Geothermal energy may be the wave of the future, and Provo City is riding the crest.
Tuesday the Bud L. Bonnet Geothermal Power Plant owned by Provo was dedicated. The plant, 140 miles south of Provo near the intersection of I-15 and I-70, is already producing power."This is a touching and exciting day for us," said Provo Mayor Joe Jenkins. "We've taken a lot of risk and now it pays off."
Provo bonded for $22 million to build the facility, which harnesses the energy of hot, underground water to generate electricity.
The Ben Holt Co. of Pasadena, Calif., designed and supervised the construction of the power plant expected to generate 8,500 kilowatts of electricity. The company specializes in geothermal power plants.

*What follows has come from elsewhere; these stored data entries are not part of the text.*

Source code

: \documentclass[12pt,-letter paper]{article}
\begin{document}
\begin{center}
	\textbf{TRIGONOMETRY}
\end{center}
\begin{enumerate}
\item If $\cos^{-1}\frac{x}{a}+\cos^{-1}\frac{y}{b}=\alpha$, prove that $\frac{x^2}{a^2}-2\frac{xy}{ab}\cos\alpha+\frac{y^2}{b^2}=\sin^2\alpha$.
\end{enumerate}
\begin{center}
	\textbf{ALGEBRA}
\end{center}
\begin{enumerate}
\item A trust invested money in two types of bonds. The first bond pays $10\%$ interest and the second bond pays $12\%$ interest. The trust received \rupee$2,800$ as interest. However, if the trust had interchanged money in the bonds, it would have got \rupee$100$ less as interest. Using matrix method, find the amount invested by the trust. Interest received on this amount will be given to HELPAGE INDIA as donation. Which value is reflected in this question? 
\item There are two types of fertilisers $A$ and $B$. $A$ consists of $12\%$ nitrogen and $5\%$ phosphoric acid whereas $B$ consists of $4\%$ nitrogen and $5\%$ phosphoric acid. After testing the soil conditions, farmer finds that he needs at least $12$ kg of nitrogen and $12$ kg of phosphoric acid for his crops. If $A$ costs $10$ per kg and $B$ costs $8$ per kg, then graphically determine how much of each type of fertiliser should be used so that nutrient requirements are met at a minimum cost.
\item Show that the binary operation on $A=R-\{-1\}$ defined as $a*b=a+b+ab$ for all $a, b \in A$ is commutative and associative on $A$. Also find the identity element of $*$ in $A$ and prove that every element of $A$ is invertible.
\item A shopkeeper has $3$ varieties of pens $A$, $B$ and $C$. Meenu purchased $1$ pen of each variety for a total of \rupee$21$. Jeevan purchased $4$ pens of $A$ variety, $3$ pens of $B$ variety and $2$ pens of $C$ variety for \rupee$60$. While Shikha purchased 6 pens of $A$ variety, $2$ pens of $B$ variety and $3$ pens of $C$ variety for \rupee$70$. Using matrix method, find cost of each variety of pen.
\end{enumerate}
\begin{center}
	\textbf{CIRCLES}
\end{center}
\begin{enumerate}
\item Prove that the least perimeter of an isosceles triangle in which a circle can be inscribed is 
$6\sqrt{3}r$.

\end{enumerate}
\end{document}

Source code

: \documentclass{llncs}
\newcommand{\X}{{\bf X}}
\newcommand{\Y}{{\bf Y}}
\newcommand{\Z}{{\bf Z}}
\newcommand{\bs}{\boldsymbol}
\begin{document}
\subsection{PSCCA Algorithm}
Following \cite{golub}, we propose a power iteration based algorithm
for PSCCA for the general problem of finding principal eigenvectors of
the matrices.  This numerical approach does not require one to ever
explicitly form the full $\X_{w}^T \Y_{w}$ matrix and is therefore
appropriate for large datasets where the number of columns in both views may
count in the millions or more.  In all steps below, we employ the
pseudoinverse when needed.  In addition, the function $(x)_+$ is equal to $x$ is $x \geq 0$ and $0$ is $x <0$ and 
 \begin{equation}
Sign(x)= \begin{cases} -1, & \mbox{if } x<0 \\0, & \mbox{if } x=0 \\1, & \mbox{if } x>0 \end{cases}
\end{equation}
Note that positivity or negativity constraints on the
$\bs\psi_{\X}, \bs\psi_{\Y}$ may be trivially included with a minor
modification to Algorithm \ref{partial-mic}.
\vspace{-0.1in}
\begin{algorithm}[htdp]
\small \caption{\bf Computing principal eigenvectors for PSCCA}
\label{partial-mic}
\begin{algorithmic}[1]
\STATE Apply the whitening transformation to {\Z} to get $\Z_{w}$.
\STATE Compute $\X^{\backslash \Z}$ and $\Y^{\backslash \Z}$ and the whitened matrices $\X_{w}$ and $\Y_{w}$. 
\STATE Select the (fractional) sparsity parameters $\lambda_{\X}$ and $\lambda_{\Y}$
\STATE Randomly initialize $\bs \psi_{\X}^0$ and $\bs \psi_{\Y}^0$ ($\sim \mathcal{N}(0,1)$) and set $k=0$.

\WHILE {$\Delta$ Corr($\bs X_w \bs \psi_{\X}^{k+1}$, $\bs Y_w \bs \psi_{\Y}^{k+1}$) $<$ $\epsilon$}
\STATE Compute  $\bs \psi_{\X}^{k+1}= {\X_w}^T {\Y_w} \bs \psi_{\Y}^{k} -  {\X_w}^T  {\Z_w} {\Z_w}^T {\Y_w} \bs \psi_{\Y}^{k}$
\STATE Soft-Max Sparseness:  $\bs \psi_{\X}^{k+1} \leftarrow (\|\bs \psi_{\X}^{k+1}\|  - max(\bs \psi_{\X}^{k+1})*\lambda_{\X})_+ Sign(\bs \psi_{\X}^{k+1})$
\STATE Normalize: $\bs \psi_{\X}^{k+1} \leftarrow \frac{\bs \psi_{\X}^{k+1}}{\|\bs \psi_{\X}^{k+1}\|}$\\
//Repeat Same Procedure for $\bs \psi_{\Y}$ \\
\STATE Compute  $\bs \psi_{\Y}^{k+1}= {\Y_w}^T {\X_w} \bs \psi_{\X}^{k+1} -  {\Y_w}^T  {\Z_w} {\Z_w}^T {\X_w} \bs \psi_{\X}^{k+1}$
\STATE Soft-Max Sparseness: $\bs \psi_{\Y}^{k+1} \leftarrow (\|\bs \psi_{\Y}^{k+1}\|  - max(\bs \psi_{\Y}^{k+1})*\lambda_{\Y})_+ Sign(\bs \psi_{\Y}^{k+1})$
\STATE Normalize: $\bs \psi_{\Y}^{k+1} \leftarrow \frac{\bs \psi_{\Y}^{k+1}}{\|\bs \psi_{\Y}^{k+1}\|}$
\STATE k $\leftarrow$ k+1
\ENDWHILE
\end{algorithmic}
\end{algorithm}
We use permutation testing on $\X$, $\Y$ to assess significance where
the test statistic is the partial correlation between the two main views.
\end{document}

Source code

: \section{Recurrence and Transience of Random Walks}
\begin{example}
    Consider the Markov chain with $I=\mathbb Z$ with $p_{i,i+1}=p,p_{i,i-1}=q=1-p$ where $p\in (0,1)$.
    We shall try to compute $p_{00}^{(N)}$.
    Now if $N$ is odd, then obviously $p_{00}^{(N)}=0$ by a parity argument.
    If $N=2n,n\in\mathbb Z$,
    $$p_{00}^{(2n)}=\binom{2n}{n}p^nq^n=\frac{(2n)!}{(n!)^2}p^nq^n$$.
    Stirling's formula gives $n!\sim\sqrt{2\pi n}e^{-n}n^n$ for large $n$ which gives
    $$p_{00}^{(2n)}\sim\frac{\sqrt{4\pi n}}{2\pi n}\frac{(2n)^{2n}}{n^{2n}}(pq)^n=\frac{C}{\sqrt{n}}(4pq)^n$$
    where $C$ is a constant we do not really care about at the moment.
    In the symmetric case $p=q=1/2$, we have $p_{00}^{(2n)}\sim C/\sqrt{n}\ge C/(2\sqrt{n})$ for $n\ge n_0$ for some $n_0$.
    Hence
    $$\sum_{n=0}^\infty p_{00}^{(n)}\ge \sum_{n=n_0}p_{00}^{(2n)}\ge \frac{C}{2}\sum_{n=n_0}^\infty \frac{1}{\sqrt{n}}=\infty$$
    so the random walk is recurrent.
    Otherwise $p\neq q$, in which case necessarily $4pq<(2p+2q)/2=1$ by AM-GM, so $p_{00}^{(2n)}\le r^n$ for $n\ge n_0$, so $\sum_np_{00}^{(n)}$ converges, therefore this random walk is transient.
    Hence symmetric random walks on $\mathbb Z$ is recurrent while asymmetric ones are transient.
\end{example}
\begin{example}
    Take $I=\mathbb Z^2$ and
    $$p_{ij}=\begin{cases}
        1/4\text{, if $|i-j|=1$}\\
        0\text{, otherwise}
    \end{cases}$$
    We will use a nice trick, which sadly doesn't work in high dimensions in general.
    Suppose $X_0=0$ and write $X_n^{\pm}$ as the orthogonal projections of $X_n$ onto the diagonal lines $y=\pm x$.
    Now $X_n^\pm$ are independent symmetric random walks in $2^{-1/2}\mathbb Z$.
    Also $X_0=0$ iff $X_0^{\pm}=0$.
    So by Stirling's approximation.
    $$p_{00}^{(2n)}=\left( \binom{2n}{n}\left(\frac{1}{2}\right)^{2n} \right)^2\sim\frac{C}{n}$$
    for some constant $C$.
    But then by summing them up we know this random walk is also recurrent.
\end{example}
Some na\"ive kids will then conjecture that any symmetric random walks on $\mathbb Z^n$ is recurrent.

"The geothermal industry has come of age," said Ben Holt, comparing the advantages of geothermal energy generation to other methods. There are no nuclear wastes, no pollution caused by the burning of fossil fuels and no consumptive use of the resource. Holt also said there is a small visual impact compared with wind and solar energy production.
The completion of the plant was described by Richard Judd, the general manager of the Utah Municipal Power Agency, as the culmination of dreams and hard work. Provo and five other Utah cities comprise the UMPA.
"These people and many others in the past and present have had a vision, a dream, a dream that turned into a plan, and the implementation of that plan lies here before you," said Judd. "A special thanks needs to go to Provo for their insight in 1983."
Geothermal energy is a renewable, pollution-free resource. Every kilowatt produced by geothermal energy is a reduction in pollution caused by burning fuels, Judd said.
Jenkins said, "Up in our valley, we're concerned about air pollution." He praised geothermal energy for not adding to a pollution problem.
The newly dedicated facility consists of a geothermal power plant and a sulfur abatement plant.
Steam flows through a turbine/generator module after a separator removes extraneous material from the steam.
The sulfur abatement facility is designed to produce 1.5 tons a day of sulfur from gasses in the steam. The facility prevents sulfur from escaping into the atmosphere.